DeSantis, College Board spar over AP black history course

, Spencer Irvine, Leave a comment

Florida Governor Ron DeSantis has squared off against The College Board, which is an organization that designs Advanced Placement (AP) courses in high schools across the country, over an AP course on black American history. DeSantis, and the Florida Department of Education, claimed that The College Board bowed to their demands to remove offensive, age-inappropriate content from its curriculum after the state rejected the initial version.

Florida’s Department of Education said that it rejected the AP African-American History course because it “lacks educational value,” in part due to the inclusion of a “queer theory” part in the curriculum (which “queer” refers to LGBTQIA+ ideology).

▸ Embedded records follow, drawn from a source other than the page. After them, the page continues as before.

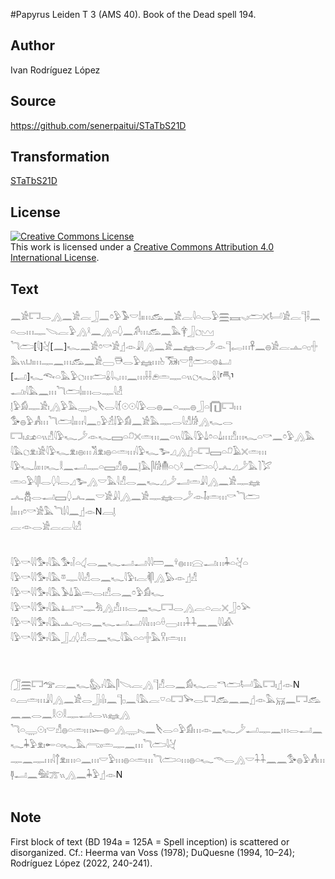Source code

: #Papyrus Leiden T 3 (AMS 40). Book of the Dead spell 194.

## Author 

Ivan Rodríguez López

## Source 

https://github.com/senerpaitui/STaTbS21D

## Transformation 

[STaTbS21D](https://senerpaitui.github.io/STaTbS21D/)

## License 

<a rel="license" href="http://creativecommons.org/licenses/by/4.0/"><img alt="Creative Commons License" style="border-width:0" src="https://i.creativecommons.org/l/by/4.0/88x31.png" /></a><br />This work is licensed under a <a rel="license" href="http://creativecommons.org/licenses/by/4.0/">Creative Commons Attribution 4.0 International License</a>.

## Text 

𓈖𓀀𓉐𓂋𓂻𓈖𓀀𓐛𓃀𓈖𓏌𓅱𓅣𓎟𓌃𓏤𓏥𓃹𓈖𓀀𓐛𓇋𓏏𓂋𓅱𓈗𓈘𓈅𓏤𓂧𓏴𓂡𓀀𓐛𓊹𓌢𓈖𓏏𓂋𓏥𓊃𓌫𓐛𓅱𓂻𓍲𓈖𓂻𓏏𓆭𓈖𓀔𓏥𓃹𓈖𓅓𓋁𓃀𓐎𓈉<br>
<rubrum>𓆓𓂧[𓇋]𓋔[𓈖]𓆑𓈖𓀀𓏌𓎡𓀀</rubrum>𓊨𓁹𓇍𓇋𓂻𓈖𓀀𓈖𓈐𓂋𓌳𓁹𓊹𓉻𓏥𓋹𓈖𓐍𓀀𓐛𓊵𓏏𓊪𓏶𓅓𓏭𓂓𓏤𓏥𓊃𓈖𓏥𓃹𓈖𓀀𓈀𓇥𓂋𓅱𓈐𓏥𓊸𓃝𓏤𓎟𓊽𓂧𓏏𓊖𓂞<br>
[𓂝]𓆑𓆞𓏏𓅓𓅱𓐎𓏥𓂧𓏇𓇋𓈅𓏥𓈖𓏥𓌢𓌢𓂉𓏛𓊃𓏏𓏭𓐎𓆑𓏇𓇋⸢𓄪⸣𓂝𓏤𓇋𓅓𓈖𓏥<rubrum>𓆓𓂧𓌃𓏤𓏥</rubrum>𓂋𓊃𓇋𓁐<br>
𓊤𓅱𓀁𓊃𓀀𓏤𓂻𓅱𓅓𓇾𓏤𓈅𓌸𓂋𓇋𓆴𓇳𓇳𓇋𓅱𓂋𓐍𓈖𓏏𓊃𓐍𓃀𓏏𓉧𓉐𓏥<br>
𓅜𓐍𓅱𓀻𓏥<rubrum>𓆓𓂧𓌃𓏤𓏥</rubrum>𓇋𓈖𓊪𓅱𓁢𓌃𓅱𓀁𓈖𓀀𓅓𓊃𓂋𓇋𓀭𓀙𓂻𓆑𓂋<br>
𓉐𓏤𓃭𓏏𓏭𓀭𓇋𓅱𓆑𓌳𓁹𓆑𓈙𓏏𓍔𓏴𓏛𓏥𓈖𓏏𓏭𓇋𓅓𓇋𓅱𓍑𓏌𓏏𓍑𓏥𓀭𓏥𓆑𓏏𓎡𓈖𓏌𓅱𓂻𓅓<br>
𓇋𓅓𓐎𓁷𓏤𓀀𓇋𓅱𓆑𓁷𓏤𓐍𓏥𓀢𓁷𓏤𓐍𓏏𓏛𓏥𓇋𓅱𓆑𓅧𓈎𓂻𓊨𓏏𓉐𓈙𓏏𓍔𓄿𓏴𓏛𓏥<br>
𓇋𓅱𓆑𓌃𓏤𓏥𓆑𓎛𓈖𓂝𓊃𓏏𓈙𓀭𓐍𓈖𓊤𓅓𓋴𓀙𓄟𓏏𓆇𓍲𓈖𓂧𓏏𓆭𓂜𓈎𓌳𓅓𓍘𓅯<br>
𓏛𓏏𓅱𓇋𓋴𓂋𓆭𓇋𓂋𓈎𓅧𓂻𓎟𓅓𓇋𓀭𓂋𓈖𓆑𓈎𓌳𓂝𓏛𓇍𓇋𓂻𓈖𓀀𓊃𓈐<br>
𓂜𓆣𓂋𓂝𓈙𓆭𓂜𓈖𓎟𓀀𓇍𓇋𓂻𓈖𓀀𓊃𓈐𓂋𓌳𓁹𓄤𓏤𓏛𓏥𓎡<rubrum>𓆓𓂧</rubrum><br>
<rubrum>𓌃𓏤𓏥</rubrum>𓏌𓎡𓀀𓅓<rubrum>𓆓𓌃𓇋</rubrum>𓈖𓊨𓁹N𓐙𓊤<br>
𓐛𓁹𓂋𓀀𓐛𓐛𓇋𓀭<br>
<br>
<br>
<rubrum>𓇋𓅱𓎡𓇋𓇋𓅜𓏤𓇋𓅓</rubrum>𓅜𓏤𓌉𓏏𓋑𓂋𓈖𓆑𓂝𓂝𓇋𓇋𓏠𓈖𓍊𓐍𓏥𓈍𓂝𓏥𓇓𓏏𓋔𓏏<br>
<rubrum>𓇋𓅱𓎡𓇋𓇋𓅜𓏤𓇋𓅓</rubrum>𓎼𓊃𓇋𓇋𓀭𓂋𓈖𓆑𓇋𓅱𓏤𓐛𓌞𓋴𓂻𓅃𓁹𓊨𓀭<br>
<rubrum>𓇋𓅱𓎡𓇋𓇋𓅜𓏤𓇋𓅓</rubrum>𓅥𓍑𓄿𓏛𓂋𓏤𓀭𓂋𓈖𓏌𓅱𓀁𓆑<br>
<rubrum>𓇋𓅱𓎡𓇋𓇋𓅜𓏤𓇋𓅓</rubrum>𓂞𓎡𓊃𓀓𓂻𓀭𓏥𓂋𓈖𓆑𓉐𓂋𓂻𓐛𓏏𓐛𓏴𓃀𓏌𓅪<br>
<rubrum>𓇋𓅱𓎡𓇋𓇋𓅜𓏤𓇋𓅓</rubrum>𓊵𓏏𓊪𓂋𓈖𓆑𓂝𓂝𓇋𓇋𓏥𓏏𓏐𓈀𓏥𓇑𓇑𓈖𓈖𓇋𓇋𓀉<br>
<rubrum>𓇋𓅱𓎡𓇋𓇋𓅜𓏤𓇋𓅓</rubrum>𓃀𓈎𓆭𓀭𓂋𓈖𓆑𓇋𓅓𓏏𓏏𓏶𓅓𓎃𓏤𓏛𓏥<br>
<br>
<br>
<br>
𓃂𓈗𓉐<rubrum>𓅠𓐛𓈖𓆑𓅽𓏤𓇋𓅓</rubrum>𓋴𓌫𓐛𓂻𓊹𓀭𓂋𓈖𓀁𓆑𓐛𓎔𓂧𓂡𓅓𓉐𓏤𓊨𓁹N<br>
𓏏𓐙𓏛𓏥𓇍𓇋𓂻𓈖𓀀𓂋𓃀𓏤𓍛𓏤𓈖𓊹𓊪𓈖𓇋𓅓𓐛𓎺𓏏𓉐𓅨𓂋𓉐𓃹𓈖𓈖𓊨𓁹𓅓𓄚𓈖𓉐𓃹𓈖𓈖𓂋𓈖𓎛𓇳𓎛𓊃𓂝𓂋𓏭𓈐𓂻<br>
𓆓𓏏𓇾𓇳𓏤𓎟𓀭𓐍𓏏𓏛𓏥𓆱𓐍𓏏𓂻𓇾𓏤𓈅𓈖𓌸𓂋𓏏𓅱𓀁𓏥𓁹𓈖𓆑𓌳𓂝𓊃𓈖𓏥𓂋𓂝𓈖𓆑𓇓𓅱𓁷𓏤𓄡𓏏𓏤𓆑𓅓𓂺𓏤𓏛𓊃𓈖𓏥<rubrum>𓆓𓂧𓇋𓋔</rubrum><br>
<rubrum>𓊃𓈖𓊃𓏥</rubrum>𓇋𓐩𓁷𓏤𓏥𓏏𓈖𓏥𓎟𓅱𓏥𓐍𓏏𓏛𓏥<rubrum>𓆓𓂧𓏏𓏥𓐍𓏏𓆑𓄭𓂋𓂻𓎟𓇑𓇑𓈖𓈖</rubrum>𓅜𓐍𓅱𓀻𓏥𓊢𓂝𓈖𓅕𓊄𓏭𓂻𓈖𓇓𓅱𓊨𓁹N<br>
<br>

## Note 

First block of text (BD 194a = 125A = Spell inception) is scattered or disorganized. Cf.: Heerma van Voss (1978); DuQuesne (1994, 10–24); Rodríguez López (2022, 240-241).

DeSantis said that the controversy was the fault of The College Board, “The College Board was the one that in a Black studies course, put queer theory in. Not us.” The governor added, “They were the ones that put in intersectionality, other types of neo-Marxism into the proposed syllabus, and this was the proposed course. So our Department of Education looked at that and said, ‘In Florida, we do education, not indoctrination,’ and so that runs afoul of our standards.”

But The College Board disputed those claims and said, in a statement, “While it has been claimed that the College Board was in frequent dialogue with Florida about the content of AP African American Studies, this is a false and politically motivated charge.” The organization said, “Our exchanges with them are actually transactional email about the filing of paperwork to request a pilot course code and our response to their request that the College Board explain why we believe the course is not in violation of Florida laws.”

When the mainstream media’s coverage amplified the Left’s argument against DeSantis’s move to change parts of the course curriculum, DeSantis then floated the idea of abolishing AP courses in Florida altogether.

DeSantis said, at a press conference, “This College Board, like, nobody elected them to anything. They’re just kind of there, and they’re providing service. So you can either utilize those services or not. And they’ve provided these AP courses for a long time, but, you know, there are probably some other vendors who may be able to do that job as good or maybe even a lot better.”

For context, a classical education is a traditional liberal arts education which has become increasingly popular among parents who have enrolled their children in private charter schools, homeschooling pods, or other non-public education options. A classical education, contrary to modern public education, emphasizes critical thinking, learning the natural sciences, classical literature, and history of civilization. Conservative higher education institutions, such as Hillsdale College, champion classical education as one way for concerned parents to combat Leftist indoctrination in public schools.

The College Board may be fighting DeSantis because the AP courses could be a money-maker for the organization. The organization allegedly charges money for its AP courses and year-end exams to school districts, where some school districts cover the cost of the exams while others subsidize the exams’ cost.